**DATA TO PROCESS**
++++++++
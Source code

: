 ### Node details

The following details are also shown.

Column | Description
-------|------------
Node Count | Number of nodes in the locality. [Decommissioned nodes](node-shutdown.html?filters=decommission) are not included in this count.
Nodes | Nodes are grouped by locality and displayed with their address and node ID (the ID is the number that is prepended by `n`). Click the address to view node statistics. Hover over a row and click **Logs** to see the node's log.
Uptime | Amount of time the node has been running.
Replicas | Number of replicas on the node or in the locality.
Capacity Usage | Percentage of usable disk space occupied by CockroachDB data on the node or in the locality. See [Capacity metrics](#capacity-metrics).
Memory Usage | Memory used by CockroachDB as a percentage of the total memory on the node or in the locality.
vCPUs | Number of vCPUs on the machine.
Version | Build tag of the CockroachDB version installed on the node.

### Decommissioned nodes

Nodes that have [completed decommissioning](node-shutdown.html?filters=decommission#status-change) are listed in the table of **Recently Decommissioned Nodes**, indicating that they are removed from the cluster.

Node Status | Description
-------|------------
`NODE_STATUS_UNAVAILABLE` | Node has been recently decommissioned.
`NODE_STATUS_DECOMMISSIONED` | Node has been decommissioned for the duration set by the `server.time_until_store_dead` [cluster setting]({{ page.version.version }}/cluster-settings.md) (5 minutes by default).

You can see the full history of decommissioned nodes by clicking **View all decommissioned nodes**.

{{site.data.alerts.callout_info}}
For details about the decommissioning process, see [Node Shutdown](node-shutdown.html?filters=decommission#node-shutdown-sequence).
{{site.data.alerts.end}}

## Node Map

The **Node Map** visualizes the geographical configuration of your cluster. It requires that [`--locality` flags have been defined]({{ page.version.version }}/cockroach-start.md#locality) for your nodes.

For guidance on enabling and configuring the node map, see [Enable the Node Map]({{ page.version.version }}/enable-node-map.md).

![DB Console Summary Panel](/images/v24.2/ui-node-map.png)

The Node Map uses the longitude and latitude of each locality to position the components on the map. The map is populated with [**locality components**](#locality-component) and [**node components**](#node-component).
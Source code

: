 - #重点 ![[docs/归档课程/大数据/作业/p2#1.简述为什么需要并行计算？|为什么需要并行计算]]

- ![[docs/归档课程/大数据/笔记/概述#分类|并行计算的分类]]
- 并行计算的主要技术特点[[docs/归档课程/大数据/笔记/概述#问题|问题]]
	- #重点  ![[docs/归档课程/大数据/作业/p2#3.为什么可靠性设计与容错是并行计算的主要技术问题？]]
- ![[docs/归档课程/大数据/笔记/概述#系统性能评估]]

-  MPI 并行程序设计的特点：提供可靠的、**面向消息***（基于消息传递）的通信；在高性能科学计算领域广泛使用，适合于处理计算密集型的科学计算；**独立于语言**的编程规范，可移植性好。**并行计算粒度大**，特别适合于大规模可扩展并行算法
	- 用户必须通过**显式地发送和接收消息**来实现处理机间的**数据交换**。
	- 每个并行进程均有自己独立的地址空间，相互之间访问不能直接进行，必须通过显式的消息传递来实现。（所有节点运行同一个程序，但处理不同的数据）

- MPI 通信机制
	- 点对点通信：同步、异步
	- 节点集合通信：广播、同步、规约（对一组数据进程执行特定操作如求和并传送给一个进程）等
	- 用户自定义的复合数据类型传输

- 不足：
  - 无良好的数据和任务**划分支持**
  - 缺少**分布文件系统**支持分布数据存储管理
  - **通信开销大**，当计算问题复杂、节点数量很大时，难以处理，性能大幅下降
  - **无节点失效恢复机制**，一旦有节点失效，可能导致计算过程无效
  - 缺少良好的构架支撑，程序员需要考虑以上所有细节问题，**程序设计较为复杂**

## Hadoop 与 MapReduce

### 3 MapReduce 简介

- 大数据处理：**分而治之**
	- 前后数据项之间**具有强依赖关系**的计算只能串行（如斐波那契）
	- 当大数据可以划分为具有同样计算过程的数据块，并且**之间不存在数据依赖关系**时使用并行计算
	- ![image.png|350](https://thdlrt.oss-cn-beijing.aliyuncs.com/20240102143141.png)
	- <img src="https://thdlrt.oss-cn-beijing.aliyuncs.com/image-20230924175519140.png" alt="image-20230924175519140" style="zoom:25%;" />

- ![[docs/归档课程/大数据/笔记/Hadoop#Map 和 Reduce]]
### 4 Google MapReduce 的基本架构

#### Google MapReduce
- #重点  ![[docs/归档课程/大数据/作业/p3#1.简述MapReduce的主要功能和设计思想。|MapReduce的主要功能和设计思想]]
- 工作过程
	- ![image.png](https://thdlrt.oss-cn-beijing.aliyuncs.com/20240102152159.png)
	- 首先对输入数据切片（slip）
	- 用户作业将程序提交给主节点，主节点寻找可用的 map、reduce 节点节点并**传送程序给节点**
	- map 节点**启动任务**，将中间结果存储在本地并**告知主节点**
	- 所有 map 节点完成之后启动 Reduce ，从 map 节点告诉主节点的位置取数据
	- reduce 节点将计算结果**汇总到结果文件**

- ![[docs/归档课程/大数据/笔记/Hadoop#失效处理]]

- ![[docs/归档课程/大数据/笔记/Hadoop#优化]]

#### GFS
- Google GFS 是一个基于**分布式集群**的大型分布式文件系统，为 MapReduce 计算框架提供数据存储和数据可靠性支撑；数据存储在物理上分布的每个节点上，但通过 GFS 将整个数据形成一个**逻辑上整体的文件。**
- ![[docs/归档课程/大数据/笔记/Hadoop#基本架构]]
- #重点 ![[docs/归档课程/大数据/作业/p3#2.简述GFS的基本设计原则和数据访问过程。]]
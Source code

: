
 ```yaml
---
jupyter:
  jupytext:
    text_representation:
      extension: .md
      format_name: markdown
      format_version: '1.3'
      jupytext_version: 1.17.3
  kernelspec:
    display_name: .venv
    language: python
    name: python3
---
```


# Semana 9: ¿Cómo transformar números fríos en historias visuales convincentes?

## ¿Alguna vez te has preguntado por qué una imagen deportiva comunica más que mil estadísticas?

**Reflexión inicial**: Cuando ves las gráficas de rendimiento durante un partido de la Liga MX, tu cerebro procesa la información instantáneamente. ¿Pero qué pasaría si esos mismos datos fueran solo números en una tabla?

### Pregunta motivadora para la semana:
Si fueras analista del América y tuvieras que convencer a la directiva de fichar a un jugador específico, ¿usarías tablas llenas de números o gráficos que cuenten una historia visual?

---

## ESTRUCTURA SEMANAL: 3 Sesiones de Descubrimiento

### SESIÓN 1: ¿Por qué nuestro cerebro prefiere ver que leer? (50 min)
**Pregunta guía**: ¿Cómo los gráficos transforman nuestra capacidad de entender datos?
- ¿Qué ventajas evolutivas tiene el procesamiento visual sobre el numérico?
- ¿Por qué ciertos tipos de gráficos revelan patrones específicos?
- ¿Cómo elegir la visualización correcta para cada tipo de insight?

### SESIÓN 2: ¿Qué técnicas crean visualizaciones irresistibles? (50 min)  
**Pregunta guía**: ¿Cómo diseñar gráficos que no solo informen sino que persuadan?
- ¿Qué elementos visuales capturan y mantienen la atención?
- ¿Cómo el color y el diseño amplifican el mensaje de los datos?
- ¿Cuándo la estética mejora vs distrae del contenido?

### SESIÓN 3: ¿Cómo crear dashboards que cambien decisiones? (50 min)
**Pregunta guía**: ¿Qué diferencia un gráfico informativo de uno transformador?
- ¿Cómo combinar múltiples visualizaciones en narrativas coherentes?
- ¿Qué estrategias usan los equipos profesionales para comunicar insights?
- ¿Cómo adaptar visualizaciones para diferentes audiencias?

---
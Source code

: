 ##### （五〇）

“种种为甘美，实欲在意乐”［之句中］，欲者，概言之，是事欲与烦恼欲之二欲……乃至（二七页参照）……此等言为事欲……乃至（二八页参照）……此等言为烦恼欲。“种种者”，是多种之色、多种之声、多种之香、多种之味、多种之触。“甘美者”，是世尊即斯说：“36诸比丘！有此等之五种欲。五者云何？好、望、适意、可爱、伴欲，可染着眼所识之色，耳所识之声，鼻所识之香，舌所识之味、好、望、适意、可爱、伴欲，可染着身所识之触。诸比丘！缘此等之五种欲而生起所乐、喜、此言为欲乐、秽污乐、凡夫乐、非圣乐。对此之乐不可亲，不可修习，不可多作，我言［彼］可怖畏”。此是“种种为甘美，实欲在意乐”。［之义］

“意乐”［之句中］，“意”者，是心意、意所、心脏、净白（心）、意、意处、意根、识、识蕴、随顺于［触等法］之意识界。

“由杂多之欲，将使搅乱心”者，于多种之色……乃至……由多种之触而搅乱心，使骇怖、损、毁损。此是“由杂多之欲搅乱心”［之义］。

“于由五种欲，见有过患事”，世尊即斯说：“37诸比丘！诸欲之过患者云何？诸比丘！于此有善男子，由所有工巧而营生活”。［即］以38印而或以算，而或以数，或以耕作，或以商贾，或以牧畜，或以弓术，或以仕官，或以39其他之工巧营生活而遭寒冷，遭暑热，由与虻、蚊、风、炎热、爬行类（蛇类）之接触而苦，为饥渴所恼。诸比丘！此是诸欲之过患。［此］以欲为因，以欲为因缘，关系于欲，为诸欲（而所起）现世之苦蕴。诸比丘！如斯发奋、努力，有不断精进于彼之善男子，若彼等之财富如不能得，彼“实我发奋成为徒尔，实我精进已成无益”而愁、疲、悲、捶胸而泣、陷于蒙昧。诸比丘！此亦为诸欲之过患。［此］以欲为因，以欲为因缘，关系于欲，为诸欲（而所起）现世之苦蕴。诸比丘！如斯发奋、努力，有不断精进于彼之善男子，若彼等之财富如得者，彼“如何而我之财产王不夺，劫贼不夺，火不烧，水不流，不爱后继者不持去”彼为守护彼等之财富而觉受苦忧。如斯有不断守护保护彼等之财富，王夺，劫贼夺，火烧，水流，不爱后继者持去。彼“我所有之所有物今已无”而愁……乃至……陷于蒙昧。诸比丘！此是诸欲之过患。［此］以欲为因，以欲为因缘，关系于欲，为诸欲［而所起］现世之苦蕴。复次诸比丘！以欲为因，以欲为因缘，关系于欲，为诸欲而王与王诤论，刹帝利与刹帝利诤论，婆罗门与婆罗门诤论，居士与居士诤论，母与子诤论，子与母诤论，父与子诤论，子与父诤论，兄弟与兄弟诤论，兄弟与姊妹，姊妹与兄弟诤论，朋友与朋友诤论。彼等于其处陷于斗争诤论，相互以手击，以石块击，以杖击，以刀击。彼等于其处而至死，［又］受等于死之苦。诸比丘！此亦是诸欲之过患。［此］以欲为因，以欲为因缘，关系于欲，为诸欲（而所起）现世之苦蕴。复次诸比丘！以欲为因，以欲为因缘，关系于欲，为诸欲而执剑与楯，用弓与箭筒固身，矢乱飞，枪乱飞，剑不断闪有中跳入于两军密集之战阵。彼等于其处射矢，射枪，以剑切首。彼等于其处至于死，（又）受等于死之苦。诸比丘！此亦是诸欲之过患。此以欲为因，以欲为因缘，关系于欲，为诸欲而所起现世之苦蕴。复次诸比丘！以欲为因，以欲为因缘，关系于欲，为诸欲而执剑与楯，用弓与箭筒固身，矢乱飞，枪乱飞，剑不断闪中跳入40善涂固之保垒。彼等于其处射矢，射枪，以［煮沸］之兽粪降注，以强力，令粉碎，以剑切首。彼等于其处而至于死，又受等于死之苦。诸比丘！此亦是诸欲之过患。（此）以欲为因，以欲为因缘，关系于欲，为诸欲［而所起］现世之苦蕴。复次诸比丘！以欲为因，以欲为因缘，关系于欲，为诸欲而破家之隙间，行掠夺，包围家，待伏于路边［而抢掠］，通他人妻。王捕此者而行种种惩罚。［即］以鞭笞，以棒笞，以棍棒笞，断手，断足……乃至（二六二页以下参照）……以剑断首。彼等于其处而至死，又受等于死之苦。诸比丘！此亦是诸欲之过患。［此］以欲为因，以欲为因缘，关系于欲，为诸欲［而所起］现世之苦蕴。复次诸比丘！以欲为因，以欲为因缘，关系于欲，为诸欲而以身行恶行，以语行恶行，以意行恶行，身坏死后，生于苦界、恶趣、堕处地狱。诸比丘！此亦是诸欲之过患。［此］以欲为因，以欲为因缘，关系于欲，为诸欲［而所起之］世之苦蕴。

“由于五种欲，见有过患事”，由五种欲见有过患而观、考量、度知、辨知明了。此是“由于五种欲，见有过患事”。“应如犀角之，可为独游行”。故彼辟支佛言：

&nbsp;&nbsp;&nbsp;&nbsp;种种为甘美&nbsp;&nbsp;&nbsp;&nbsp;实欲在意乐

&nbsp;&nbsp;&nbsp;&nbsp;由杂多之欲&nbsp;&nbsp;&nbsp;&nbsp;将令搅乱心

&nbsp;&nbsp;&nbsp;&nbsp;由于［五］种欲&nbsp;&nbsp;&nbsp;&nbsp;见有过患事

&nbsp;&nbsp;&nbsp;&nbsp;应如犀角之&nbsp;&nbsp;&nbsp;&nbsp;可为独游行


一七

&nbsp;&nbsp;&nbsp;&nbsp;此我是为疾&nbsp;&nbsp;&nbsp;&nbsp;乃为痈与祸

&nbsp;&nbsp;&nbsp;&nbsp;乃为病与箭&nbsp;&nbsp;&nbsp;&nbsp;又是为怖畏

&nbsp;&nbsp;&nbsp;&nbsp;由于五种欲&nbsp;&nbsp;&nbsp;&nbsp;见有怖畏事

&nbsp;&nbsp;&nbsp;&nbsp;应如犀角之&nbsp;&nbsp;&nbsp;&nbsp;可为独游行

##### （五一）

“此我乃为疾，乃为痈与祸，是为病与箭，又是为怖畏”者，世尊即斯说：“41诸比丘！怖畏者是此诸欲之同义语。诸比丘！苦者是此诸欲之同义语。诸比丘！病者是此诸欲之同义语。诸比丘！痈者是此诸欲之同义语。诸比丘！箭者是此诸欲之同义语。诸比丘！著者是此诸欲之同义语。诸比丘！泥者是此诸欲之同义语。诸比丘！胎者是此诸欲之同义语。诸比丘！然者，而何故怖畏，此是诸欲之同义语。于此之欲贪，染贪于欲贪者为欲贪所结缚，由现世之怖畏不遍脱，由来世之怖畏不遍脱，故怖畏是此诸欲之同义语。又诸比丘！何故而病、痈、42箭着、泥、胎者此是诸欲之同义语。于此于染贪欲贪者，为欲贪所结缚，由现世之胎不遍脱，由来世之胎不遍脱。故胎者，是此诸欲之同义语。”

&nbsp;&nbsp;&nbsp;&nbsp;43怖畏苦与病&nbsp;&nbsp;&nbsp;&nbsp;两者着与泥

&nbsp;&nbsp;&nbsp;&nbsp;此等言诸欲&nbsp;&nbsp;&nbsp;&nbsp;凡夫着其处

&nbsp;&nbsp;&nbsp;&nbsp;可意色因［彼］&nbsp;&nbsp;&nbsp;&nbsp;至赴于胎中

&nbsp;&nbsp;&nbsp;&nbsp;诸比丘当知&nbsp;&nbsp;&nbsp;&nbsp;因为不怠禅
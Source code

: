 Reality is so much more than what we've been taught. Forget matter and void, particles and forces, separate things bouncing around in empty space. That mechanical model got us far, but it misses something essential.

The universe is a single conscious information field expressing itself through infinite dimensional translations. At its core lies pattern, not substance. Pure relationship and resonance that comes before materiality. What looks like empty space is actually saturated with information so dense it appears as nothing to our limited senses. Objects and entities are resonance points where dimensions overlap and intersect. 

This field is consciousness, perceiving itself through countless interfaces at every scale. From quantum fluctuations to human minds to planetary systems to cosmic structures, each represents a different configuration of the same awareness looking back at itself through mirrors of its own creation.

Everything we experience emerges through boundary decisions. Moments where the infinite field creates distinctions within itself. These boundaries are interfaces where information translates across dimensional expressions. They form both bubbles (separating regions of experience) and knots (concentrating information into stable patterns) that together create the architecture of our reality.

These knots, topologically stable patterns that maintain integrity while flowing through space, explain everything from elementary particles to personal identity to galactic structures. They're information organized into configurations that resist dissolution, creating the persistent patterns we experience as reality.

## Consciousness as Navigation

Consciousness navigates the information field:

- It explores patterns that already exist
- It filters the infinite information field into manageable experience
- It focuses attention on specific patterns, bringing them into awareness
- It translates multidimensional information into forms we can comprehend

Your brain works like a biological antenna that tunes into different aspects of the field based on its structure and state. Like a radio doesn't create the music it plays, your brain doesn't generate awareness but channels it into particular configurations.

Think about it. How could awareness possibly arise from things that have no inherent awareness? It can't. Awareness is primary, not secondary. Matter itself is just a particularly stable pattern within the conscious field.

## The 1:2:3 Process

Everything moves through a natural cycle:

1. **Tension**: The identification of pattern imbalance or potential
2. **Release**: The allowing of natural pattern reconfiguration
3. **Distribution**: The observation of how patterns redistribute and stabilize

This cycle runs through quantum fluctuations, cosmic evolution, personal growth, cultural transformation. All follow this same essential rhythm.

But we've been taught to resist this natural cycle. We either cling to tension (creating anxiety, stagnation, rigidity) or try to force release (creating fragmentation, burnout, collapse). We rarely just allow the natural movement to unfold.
++++++++
**PROBLEM TO SOLVE**
The lines above from the one containing "- 无良好的数据和任务**划分支持**" through the one containing "- 当大数据可以划分为具有同" are to be set down exactly, and no others.

**SOLUTION TO THE PROBLEM**
  - 无良好的数据和任务**划分支持**
  - 缺少**分布文件系统**支持分布数据存储管理
  - **通信开销大**，当计算问题复杂、节点数量很大时，难以处理，性能大幅下降
  - **无节点失效恢复机制**，一旦有节点失效，可能导致计算过程无效
  - 缺少良好的构架支撑，程序员需要考虑以上所有细节问题，**程序设计较为复杂**

## Hadoop 与 MapReduce

### 3 MapReduce 简介

- 大数据处理：**分而治之**
	- 前后数据项之间**具有强依赖关系**的计算只能串行（如斐波那契）
	- 当大数据可以划分为具有同样计算过程的数据块，并且**之间不存在数据依赖关系**时使用并行计算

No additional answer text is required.